Thank you to all of you who commented on the previous part. I am sorry for the delay to the posting of that part. I've sent the part to a beta-reader to be edited. Unfortunately, she had been hurt. I hope she will be fine. All my best wishes to her. In the meantime, I will resume the posting. I try to find the time to post one chapter every day. Please, keep feeding me reviews smile


Previously:


"Because that could mean that we have all been looking in the wrong direction. Maybe Luthor is not guilty here, maybe he didn't have the time to do anything of what he wanted. Clark went missing while warning Superman, and Superman was trapped by Luthor, but there is nothing there to indicate that Clark had been trapped with him. Maybe this doesn't have anything to do with Luthor, but with Superman. He could have put Clark out of danger somewhere before visiting Luthor, in case it would be a trap," he explained with hope.

Jimmy sometimes came up with silly theories, but it was nevertheless a possibility. And if Superman had put Clark out of danger somewhere, far away from Metropolis and where he couldn't read a newspaper, he could even be unaware of what was going on in Metropolis.

She really had to discover how Clark contacted Superman. Maybe by knowing that, she would discover where Clark was.

Except, naturally, if it was indeed Lex who was behind it. Or if it was something else, connected to Clark's secret, that happened to him. It was possible as well that he was a random victim of a crime.

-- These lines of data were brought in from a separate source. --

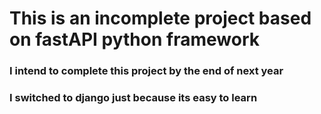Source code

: # This is an incomplete project based on fastAPI python framework

### I intend to complete this project by the end of next year
### I switched to django just because its easy to learn 
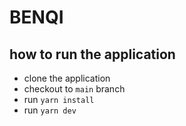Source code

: # BENQI

## how to run the application

- clone the application
- checkout to `main` branch
- run `yarn install`
- run `yarn dev`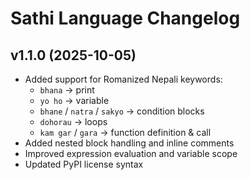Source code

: # Sathi Language Changelog

## v1.1.0 (2025-10-05)
- Added support for Romanized Nepali keywords:
  - `bhana` → print
  - `yo ho` → variable
  - `bhane` / `natra` / `sakyo` → condition blocks
  - `dohorau` → loops
  - `kam gar` / `gara` → function definition & call
- Added nested block handling and inline comments
- Improved expression evaluation and variable scope
- Updated PyPI license syntax
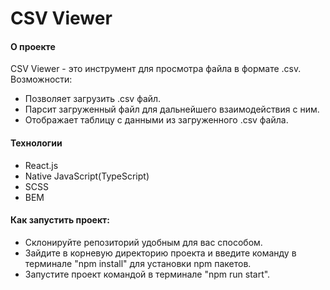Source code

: # CSV Viewer
#### О проекте

CSV Viewer - это инструмент для просмотра файла в формате .csv. 
Возможности:
- Позволяет загрузить .csv файл.
- Парсит загруженный файл для дальнейшего взаимодействия с ним.
- Отображает таблицу с данными из загруженного .csv файла.

#### Технологии
- React.js
- Native JavaScript(TypeScript)
- SCSS
- BEM

#### Как запустить проект:
- Склонируйте репозиторий удобным для вас способом.
- Зайдите в корневую директорию проекта и введите команду в терминале "npm install" для установки npm пакетов.
- Запустите проект командой в терминале "npm run start".
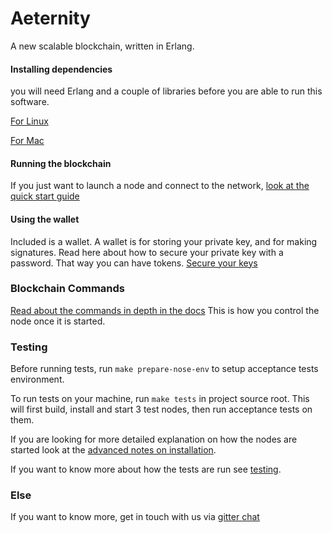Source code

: Aeternity
==========

A new scalable blockchain, written in Erlang. 

#### Installing dependencies

you will need Erlang and a couple of libraries before you are able to run this software.

[For Linux](docs/linux_dependencies.md)

[For Mac](docs/mac_dependencies.md)


#### Running the blockchain

If you just want to launch a node and connect to the network, [look at the quick start guide](docs/turn_it_on.md)

#### Using the wallet

Included is a wallet. A wallet is for storing your private key, and for making signatures.
Read here about how to secure your private key with a password. That way you can have tokens.
[Secure your keys](docs/securing_keys.md)

### Blockchain Commands

[Read about the commands in depth in the docs](docs/commands.md) This is how you control the node once it is started.

### Testing

Before running tests, run `make prepare-nose-env` to setup acceptance tests environment.

To run tests on your machine, run `make tests` in project source root. This will first build, install and start 3 test nodes, then run acceptance tests on them.

If you are looking for more detailed explanation on how the nodes are started look at the [advanced notes on installation](docs/installation_notes.md).

If you want to know more about how the tests are run see [testing](docs/testing.md).

### Else
If you want to know more, get in touch with us via [gitter chat](https://gitter.im/aeternity/Lobby)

The more she thought about it, the more Lois saw the countless number of possibilities. Nobody had the slightest clue. Anything could have happened to Clark. And she didn't know if she would ever be able to find him.

She was feeling so terribly lost.

********************


And now:


Part 4: Getting to know Clark


For days, Lois had studied relentlessly the files on the criminal businesses of her ex-fiancé, trying to know to whom Lex would have been able to confide the task of getting rid of Clark. But the more she studied these files, and the more it seemed to her useless to continue.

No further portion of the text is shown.